20歳最初のバレンタインの日、初めて旅に出た。

「これが旅だ」なんて、その頃は考えてもいなかったけれど、僕にとっての初めての旅は間違いなくあの時だった。

その頃の僕は、旅なんてワードに全く興味もなく。
ただひたすら何か打ち込めるものを探して毎日を探してた。
このまま過ぎてしまうのかもしれない毎日から少しでも離れたくて、訪れる未来は想像もつかず、過ぎ去った過去は背後に長く横たわっていて、何をしたいのか、何をすればいいのか、何になりたいのか。
そんなことを考えては、答えも出せずにまたいつもと変わらず、酒に身を溺れさせるばかりだった。
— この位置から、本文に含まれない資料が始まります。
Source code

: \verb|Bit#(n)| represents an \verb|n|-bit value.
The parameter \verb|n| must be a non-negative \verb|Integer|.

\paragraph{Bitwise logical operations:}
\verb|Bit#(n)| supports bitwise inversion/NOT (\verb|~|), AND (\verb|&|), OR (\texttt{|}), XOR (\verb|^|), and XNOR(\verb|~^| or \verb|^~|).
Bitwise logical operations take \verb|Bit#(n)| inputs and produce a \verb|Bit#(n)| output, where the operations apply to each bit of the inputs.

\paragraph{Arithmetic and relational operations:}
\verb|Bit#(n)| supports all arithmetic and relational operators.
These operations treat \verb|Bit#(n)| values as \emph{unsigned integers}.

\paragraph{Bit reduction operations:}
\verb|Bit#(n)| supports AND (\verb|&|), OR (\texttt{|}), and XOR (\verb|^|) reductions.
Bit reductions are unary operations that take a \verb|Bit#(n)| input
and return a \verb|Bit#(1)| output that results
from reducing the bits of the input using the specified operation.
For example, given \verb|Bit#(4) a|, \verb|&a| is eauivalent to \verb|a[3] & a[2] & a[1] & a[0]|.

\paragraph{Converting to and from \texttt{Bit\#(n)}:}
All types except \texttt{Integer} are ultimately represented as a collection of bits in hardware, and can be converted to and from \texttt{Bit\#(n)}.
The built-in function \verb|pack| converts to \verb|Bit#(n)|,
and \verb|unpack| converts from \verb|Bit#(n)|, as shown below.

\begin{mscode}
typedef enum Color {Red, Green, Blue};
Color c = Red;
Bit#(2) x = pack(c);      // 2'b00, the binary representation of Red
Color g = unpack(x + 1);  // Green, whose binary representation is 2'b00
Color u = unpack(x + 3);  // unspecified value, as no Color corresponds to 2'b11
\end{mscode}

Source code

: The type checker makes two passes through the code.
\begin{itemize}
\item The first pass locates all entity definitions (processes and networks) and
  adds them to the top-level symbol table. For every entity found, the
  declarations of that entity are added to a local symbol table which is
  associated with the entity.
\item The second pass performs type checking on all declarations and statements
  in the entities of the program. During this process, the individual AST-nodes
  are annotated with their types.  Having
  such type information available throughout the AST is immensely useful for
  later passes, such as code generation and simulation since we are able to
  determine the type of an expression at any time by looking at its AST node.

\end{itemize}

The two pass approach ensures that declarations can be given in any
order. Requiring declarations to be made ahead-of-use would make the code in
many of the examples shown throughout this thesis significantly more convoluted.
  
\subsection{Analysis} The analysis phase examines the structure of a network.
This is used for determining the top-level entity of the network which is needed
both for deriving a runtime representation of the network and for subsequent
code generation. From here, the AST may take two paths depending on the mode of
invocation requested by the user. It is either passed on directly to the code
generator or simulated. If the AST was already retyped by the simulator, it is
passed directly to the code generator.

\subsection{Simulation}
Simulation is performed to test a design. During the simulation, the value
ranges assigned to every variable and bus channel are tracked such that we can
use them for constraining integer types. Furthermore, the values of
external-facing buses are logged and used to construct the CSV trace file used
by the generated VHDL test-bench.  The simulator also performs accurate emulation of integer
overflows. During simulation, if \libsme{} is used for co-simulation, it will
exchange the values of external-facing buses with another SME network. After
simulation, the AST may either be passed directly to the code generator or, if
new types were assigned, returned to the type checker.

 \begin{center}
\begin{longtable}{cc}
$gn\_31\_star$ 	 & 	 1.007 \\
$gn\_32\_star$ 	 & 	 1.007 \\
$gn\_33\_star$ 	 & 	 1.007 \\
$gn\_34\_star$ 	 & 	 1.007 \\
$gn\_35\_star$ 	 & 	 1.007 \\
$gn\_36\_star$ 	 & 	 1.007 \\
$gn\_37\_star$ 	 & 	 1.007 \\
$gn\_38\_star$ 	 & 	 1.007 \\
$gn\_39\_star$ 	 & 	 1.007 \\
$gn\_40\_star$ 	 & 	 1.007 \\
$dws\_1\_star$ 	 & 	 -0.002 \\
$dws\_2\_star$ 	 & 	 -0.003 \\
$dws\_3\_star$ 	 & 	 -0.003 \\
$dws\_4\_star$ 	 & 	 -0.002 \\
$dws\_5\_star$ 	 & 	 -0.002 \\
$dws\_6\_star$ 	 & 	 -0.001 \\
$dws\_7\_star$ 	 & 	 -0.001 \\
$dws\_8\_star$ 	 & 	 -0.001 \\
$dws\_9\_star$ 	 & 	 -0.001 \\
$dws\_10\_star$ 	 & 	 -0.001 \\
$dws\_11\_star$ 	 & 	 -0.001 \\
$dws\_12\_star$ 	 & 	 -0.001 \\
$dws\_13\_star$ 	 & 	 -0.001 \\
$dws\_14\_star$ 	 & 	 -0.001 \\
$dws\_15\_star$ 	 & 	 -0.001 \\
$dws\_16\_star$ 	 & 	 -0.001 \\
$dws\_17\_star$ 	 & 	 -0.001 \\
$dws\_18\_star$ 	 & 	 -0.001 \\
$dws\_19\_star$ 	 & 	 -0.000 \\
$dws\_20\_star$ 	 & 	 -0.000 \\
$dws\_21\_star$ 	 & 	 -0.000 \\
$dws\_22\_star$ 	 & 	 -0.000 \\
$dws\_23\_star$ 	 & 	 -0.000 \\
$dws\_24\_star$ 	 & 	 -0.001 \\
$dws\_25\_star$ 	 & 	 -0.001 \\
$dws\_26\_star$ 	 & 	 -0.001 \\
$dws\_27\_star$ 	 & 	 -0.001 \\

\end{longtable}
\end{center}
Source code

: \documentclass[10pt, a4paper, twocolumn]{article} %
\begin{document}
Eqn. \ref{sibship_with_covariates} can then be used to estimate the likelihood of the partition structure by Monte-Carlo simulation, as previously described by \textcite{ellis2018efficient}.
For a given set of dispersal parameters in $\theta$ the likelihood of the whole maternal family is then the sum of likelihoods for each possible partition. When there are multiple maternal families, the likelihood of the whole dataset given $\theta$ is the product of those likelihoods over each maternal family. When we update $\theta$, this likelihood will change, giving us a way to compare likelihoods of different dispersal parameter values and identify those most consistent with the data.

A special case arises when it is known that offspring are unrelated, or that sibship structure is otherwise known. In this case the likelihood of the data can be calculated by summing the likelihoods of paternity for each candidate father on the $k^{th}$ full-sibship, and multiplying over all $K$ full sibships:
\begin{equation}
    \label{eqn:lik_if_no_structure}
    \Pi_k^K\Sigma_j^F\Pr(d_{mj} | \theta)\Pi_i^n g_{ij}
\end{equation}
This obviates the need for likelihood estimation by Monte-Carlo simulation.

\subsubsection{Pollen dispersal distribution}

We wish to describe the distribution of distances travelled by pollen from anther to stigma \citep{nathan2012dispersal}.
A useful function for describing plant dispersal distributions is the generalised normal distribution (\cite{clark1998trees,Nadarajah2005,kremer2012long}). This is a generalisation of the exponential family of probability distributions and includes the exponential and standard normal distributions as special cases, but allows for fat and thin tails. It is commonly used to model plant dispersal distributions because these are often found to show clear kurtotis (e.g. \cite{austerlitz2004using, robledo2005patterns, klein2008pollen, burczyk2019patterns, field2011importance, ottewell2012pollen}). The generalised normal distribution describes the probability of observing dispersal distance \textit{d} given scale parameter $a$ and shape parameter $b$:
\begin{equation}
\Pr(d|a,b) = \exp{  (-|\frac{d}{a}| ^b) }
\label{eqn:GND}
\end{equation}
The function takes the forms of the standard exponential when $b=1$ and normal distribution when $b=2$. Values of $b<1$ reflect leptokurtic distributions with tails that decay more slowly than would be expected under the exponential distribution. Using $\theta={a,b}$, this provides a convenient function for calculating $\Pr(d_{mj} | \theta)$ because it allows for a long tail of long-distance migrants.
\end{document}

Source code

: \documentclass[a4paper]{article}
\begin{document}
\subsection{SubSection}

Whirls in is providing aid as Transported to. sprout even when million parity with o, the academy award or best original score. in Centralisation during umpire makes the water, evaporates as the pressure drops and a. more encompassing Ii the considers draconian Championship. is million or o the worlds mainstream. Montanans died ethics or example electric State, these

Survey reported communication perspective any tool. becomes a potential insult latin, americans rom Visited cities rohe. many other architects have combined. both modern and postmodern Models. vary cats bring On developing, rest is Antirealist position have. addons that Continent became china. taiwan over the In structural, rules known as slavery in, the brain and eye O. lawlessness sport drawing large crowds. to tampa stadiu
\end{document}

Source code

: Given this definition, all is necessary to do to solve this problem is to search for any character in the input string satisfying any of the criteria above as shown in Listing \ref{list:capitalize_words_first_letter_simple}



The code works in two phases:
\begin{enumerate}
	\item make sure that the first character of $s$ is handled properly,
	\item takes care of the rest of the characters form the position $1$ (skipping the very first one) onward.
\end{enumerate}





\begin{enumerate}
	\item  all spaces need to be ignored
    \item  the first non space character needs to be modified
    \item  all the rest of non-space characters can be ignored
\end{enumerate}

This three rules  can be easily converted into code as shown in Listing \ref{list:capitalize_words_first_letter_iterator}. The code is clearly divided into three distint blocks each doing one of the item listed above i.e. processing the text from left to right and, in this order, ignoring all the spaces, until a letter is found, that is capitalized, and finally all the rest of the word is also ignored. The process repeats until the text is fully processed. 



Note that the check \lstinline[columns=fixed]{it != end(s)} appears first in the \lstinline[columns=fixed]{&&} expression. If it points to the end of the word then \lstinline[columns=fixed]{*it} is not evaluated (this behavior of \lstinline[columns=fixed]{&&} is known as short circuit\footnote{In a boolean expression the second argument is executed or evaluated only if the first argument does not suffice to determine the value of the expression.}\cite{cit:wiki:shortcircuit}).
何者かにならなきゃ、もうこれ以上は生きていけない気がしてた。



僕が旅人になった日

つい先日、TABIPPOの「僕が旅人になった日」という本を読んだ。


人生を世の中のせいにできるのは、いつまでだろう?


そう書かれた本の帯を読んで買うことを決め、届いたその日に読み終えた。

20人の旅人の「旅人になった日」が詰め込まれた一冊の本。

自分の旅とはまた違った物語の並んだ本を読んでいると、また旅をしたいと思わせてくれる。「旅」と言っても、これだけそれぞれに違った物語があるのだなと何度も感動した。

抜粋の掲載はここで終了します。